Sur les questions prioritaires de constitutionnalité :
3. La société requérante soutient que les dispositions du a) du 1° de l'article L. 115-7 précité du code du cinéma et de l'image animée, dans leur rédaction antérieure au
1er janvier 2018, combinées avec celles du III de l'article 37 de la loi du 28 décembre 2017 par lesquelles le législateur a tiré pour le passé les conséquences de la déclaration d'inconstitutionnalité prononcée par le Conseil constitutionnel dans sa décision n° 2017-669 QPC du 27 octobre 2017 méconnaissent les principes constitutionnels d'égalité devant la loi et d'égalité devant les charges publiques au regard des capacités contributives, garantis par les articles 6 et 13 de la Déclaration des droits de l'Homme et du Citoyen, en tant qu'elles soumettent à la taxe sur les services de télévision les sommes versées par les annonceurs et les parrains aux éditeurs de programme et reversés par ces derniers aux régisseurs de messages publicitaires et de parrainage, et qu'elles limitent à un abattement forfaitaire de 4% la réduction de base taxable représentative de ces reversements.

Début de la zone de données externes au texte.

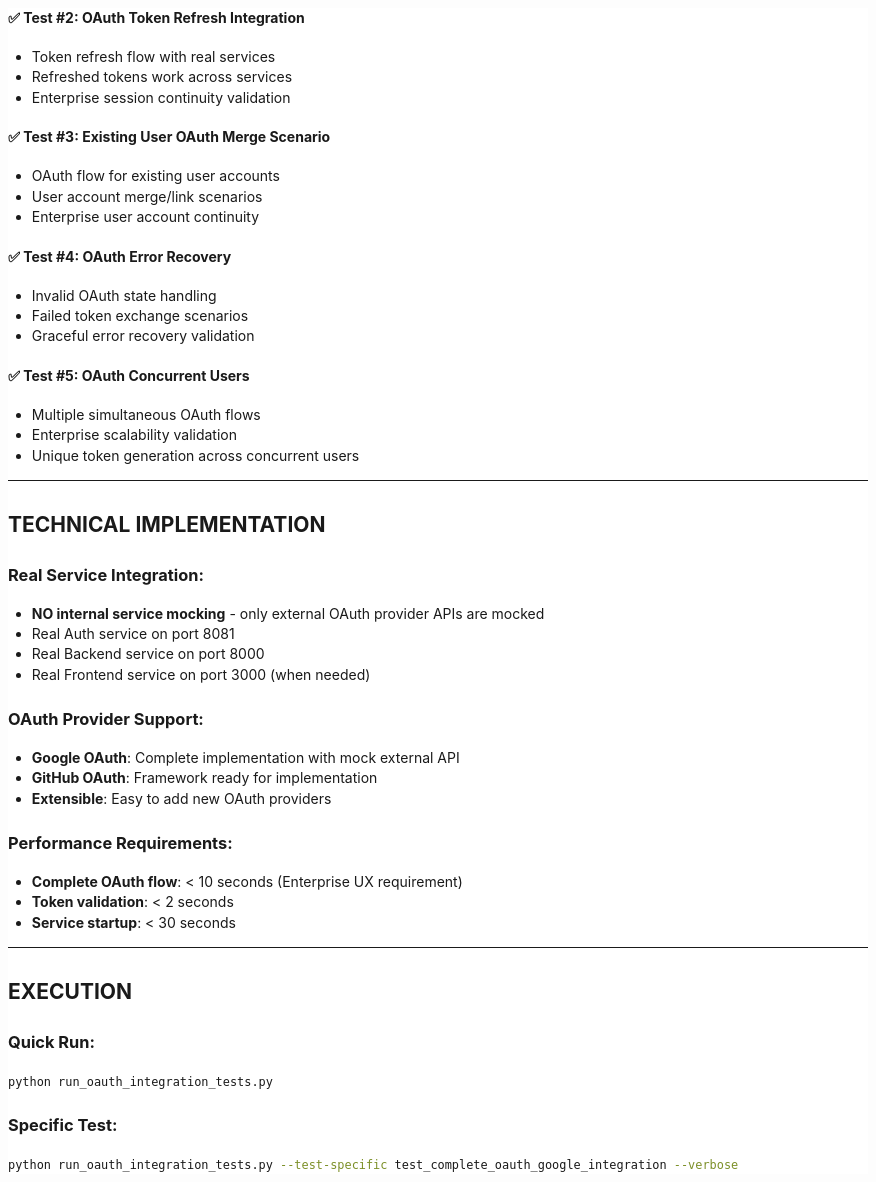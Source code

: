 #### ✅ Test #2: OAuth Token Refresh Integration
- Token refresh flow with real services
- Refreshed tokens work across services
- Enterprise session continuity validation

#### ✅ Test #3: Existing User OAuth Merge Scenario
- OAuth flow for existing user accounts
- User account merge/link scenarios
- Enterprise user account continuity

#### ✅ Test #4: OAuth Error Recovery
- Invalid OAuth state handling
- Failed token exchange scenarios
- Graceful error recovery validation

#### ✅ Test #5: OAuth Concurrent Users
- Multiple simultaneous OAuth flows
- Enterprise scalability validation
- Unique token generation across concurrent users

---

## TECHNICAL IMPLEMENTATION

### Real Service Integration:
- **NO internal service mocking** - only external OAuth provider APIs are mocked
- Real Auth service on port 8081
- Real Backend service on port 8000
- Real Frontend service on port 3000 (when needed)

### OAuth Provider Support:
- **Google OAuth**: Complete implementation with mock external API
- **GitHub OAuth**: Framework ready for implementation
- **Extensible**: Easy to add new OAuth providers

### Performance Requirements:
- **Complete OAuth flow**: < 10 seconds (Enterprise UX requirement)
- **Token validation**: < 2 seconds
- **Service startup**: < 30 seconds

---

## EXECUTION

### Quick Run:
```bash
python run_oauth_integration_tests.py
```

### Specific Test:
```bash
python run_oauth_integration_tests.py --test-specific test_complete_oauth_google_integration --verbose
```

4. Aux termes de l'article 61-1 de la Constitution : " Lorsque, à l'occasion d'une instance en cours devant une juridiction, il est soutenu qu'une disposition législative porte atteinte aux droits et libertés que la Constitution garantit, le Conseil constitutionnel peut être saisi de cette question sur renvoi du Conseil d'État ou de la Cour de cassation qui se prononce dans un délai déterminé. Une loi organique détermine les conditions d'application du présent article ".
5. Aux termes de l'article 23-1 de l'ordonnance n° 58-1067 du 7 novembre 1958 portant loi organique sur le Conseil constitutionnel, modifiée par la loi organique n° 2009-1523
du 10 décembre 2009 relative à l'application de l'article 61-1 de la Constitution : " Devant les juridictions relevant du Conseil d'État... le moyen tiré de ce qu'une disposition législative porte atteinte aux droits et libertés garantis par la Constitution est, à peine d'irrecevabilité, présenté dans un écrit distinct et motivé. Un tel moyen peut être soulevé pour la première fois en cause d'appel. Il ne peut être relevé d'office. ". Aux termes de l'article 23-2 de la même ordonnance :
" La juridiction statue sans délai par une décision motivée sur la transmission de la question prioritaire de constitutionnalité au Conseil d'État ou à la Cour de cassation. Il est procédé à cette transmission si les conditions suivantes sont remplies : 1° La disposition contestée est applicable au litige ou à la procédure, ou constitue le fondement des poursuites ; 2° Elle n'a pas déjà été déclarée conforme à la Constitution dans les motifs et le dispositif d'une décision du Conseil constitutionnel, sauf changement des circonstances ; 3° La question n'est pas dépourvue de caractère sérieux. En tout état de cause, la juridiction doit, lorsqu'elle est saisie de moyens contestant la conformité d'une disposition législative, d'une part, aux droits et libertés garantis par la Constitution et, d'autre part, aux engagements internationaux de la France, se prononcer par priorité sur la transmission de la question de constitutionnalité au Conseil d'État ... ".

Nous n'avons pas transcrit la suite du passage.